App

AI Assistants

Use the Scenario and Result AI assistants to work faster.

Scenario Assistant

The Scenario Assistant is an AI chat that helps you design evaluation scenarios. Describe what you want to test in plain language and it produces a ready-to-use YAML scenario block.

Use it to get a first draft of a scenario, then refine it in the chat. When you are happy, copy the YAML into your eval config.

Describe the goal: "I want to test that the agent calls the search tool before answering."
Get a scenario with prompt, tool_constraints, and response_assertions already filled in.
Iterate: "Make the assertion stricter" or "Add a forbidden_tools constraint."

Result Assistant

The Result Assistant is an AI chat that answers questions based on run data. It is available in two scopes.

From a specific run (scope: run), it is scoped to that run's results, tool traces, and assertions. Default analysis flow is: search for likely matches, open focused context, then read raw artifact lines only when needed.

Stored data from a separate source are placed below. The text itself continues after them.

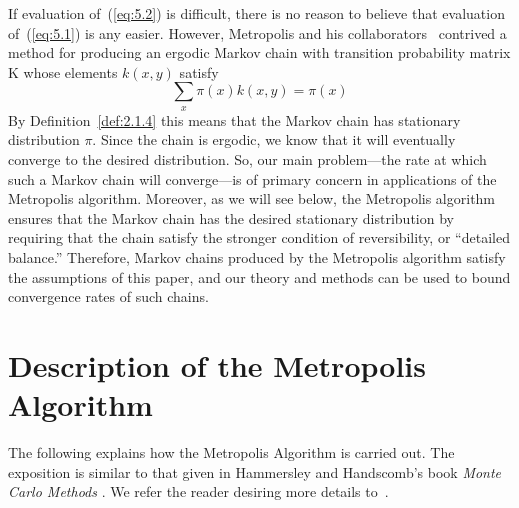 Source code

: If evaluation of~(\ref{eq:5.2}) is difficult, there is no reason to believe that
evaluation of~(\ref{eq:5.1}) is any easier. However, Metropolis and his
collaborators~\cite{Metropolis:1953} contrived a method for producing an ergodic 
%
%
%
%
Markov chain with transition probability matrix K whose elements $k(x,y)$ satisfy
\[
\sum_x \pi(x) k(x,y) = \pi(x)
\]
By 
Definition~\ref{def:2.1.4}
this means that the Markov chain has stationary distribution $\pi$. Since the
chain is ergodic, we know that it will eventually converge to the desired
distribution. So, our main 
problem---the rate at which such a Markov chain will converge---is of primary
concern in applications of the Metropolis algorithm. Moreover, as we will see
below, the Metropolis algorithm ensures that the Markov chain has the desired
stationary distribution by requiring that the chain satisfy the stronger
condition of reversibility, or ``detailed balance.'' Therefore, Markov chains
produced by the Metropolis algorithm satisfy the assumptions of this paper,
and our theory and methods can be used to bound convergence rates of such chains. 

\section{Description of the Metropolis Algorithm}
\label{sec:descr-metr-algor}
The following explains how the Metropolis Algorithm is carried out. The exposition is
similar to that given in Hammersley and Handscomb's book 
\emph{Monte Carlo Methods} \cite{Hammersley:1964}. We refer the reader desiring
more details to~\cite[Section 9.3]{Hammersley:1964}.

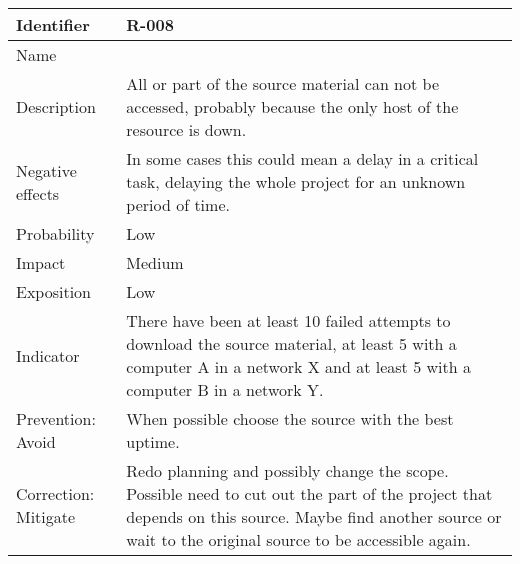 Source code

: \begin{table}[H]
	\begin{tabularx}{\textwidth}{|y|z|}
		\hline
		Identifier & \textbf{R-008} \\ \hline
		Name & \Rocho \\ \hline
		Description &
			All or part of the source material can not be accessed, probably because the only host of the resource is down.
		\\ \hline
		Negative effects &
			In some cases this could mean a delay in a critical task, delaying the whole project for an unknown period of time.
		\\ \hline
		Probability & Low\\ \hline
		Impact & Medium\\ \hline
		Exposition & Low\\ \hline
		Indicator & There have been at least 10 failed attempts to download the source material, at least 5 with a computer A in a network X and at least 5 with a computer B in a network Y.\\ \hline
		Prevention: Avoid &
			When possible choose the source with the best uptime.
		\\ \hline
		Correction: Mitigate &
			Redo planning and possibly change the scope. \linej
			Possible need to cut out the part of the project that depends on this source. \linej
			Maybe find another source or wait to the original source to be accessible again.
		\\ \hline
	\end{tabularx}
\end{table}

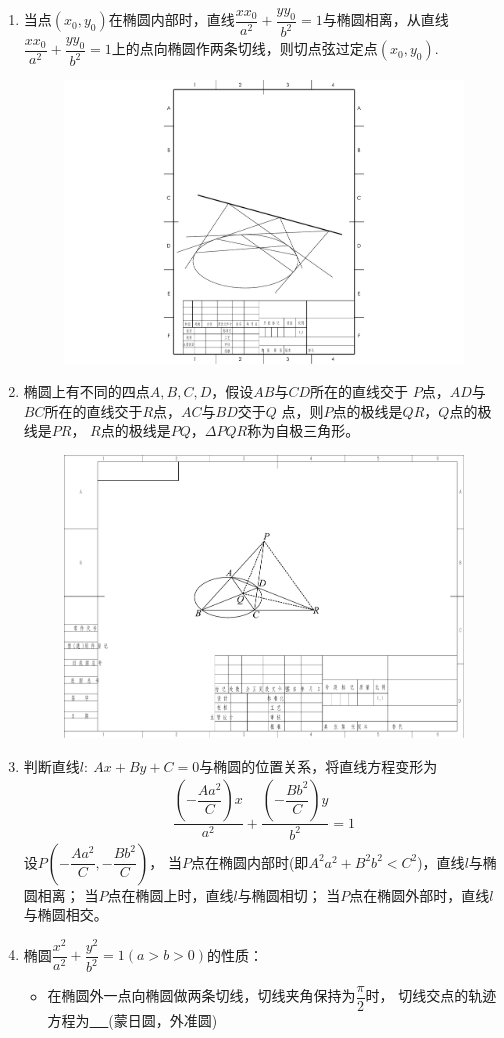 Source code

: \documentclass{article}
\newif\ifte
\begin{document}
\begin{multicols}{2}
\begin{enumerate}[leftmargin=20pt]
\item 当点$ (x_0,y_0) $在椭圆内部时，直线$ \dfrac{xx_0}{a^2}+
\dfrac{yy_0}{b^2}=1 $与椭圆相离，从直线$ \dfrac{xx_0}{a^2}+
\dfrac{yy_0}{b^2}=1 $上的点向椭圆作两条切线，则切点弦过定点$ (x_0,y_0) $.
\begin{figure}[H]
    \centering
    \includegraphics[width=0.5\linewidth]{配极原理-切点弦过定点}
\end{figure}

\item 椭圆上有不同的四点$ A,B,C,D $，假设$ AB $与$ CD $所在的直线交于
$ P $点，$ AD $与$ BC $所在的直线交于$ R $点，$ AC $与$ BD $交于$ Q $
点，则$ P $点的极线是$ QR $，$ Q $点的极线是$ PR $，
$ R $点的极线是$ PQ $，$ \Delta PQR $称为自极三角形。
\begin{figure}[H]
    \centering
    \includegraphics[width=0.6\linewidth]{自极三角形}
\end{figure}

\item 判断直线$ l:\ Ax+By+C=0 $与椭圆的位置关系，将直线方程变形为
\begin{gather*}
    \dfrac{\left(-\dfrac{Aa^2}{C}\right)x}{a^2}+
    \dfrac{\left(-\dfrac{Bb^2}{C}\right)y}{b^2}=1
\end{gather*}
设$ P\left(-\dfrac{Aa^2}{C},-\dfrac{Bb^2}{C}\right) $，
当$ P $点在椭圆内部时(即$ A^2a^2+B^2b^2<C^2 $)，直线$ l $与椭圆相离；
当$ P $点在椭圆上时，直线$ l $与椭圆相切；
当$ P $点在椭圆外部时，直线$ l $与椭圆相交。

\item 椭圆$ \dfrac{x^2}{a^2}+\dfrac{y^2}{b^2}=1 (a>b>0) $的性质：
\begin{itemize}[leftmargin=-4pt]
\item 在椭圆外一点向椭圆做两条切线，切线夹角保持为$ \dfrac{\pi}{2} $时，
切线交点的轨迹方程为\underline{\ \ifte $ x_0^2+y_0^2=a^2+b^2 $
    \else \hspace{3cm} \fi\ }(蒙日圆，外准圆)


\end{itemize}
\end{enumerate}
\end{multicols}
\end{document}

From the Results overview (scope: all_runs), it has access to data across all runs and can answer questions about trends, regressions, and cross-run comparisons.

Ask: "Which scenarios failed and why?"
Ask: "Did the agent call the correct tools in the right order?"
Ask: "Suggest improvements to make the failing scenarios pass."
Ask (all_runs scope): "Which scenarios have been consistently failing across recent runs?"
Ask (all_runs scope): "How has the pass rate changed over the last five runs?"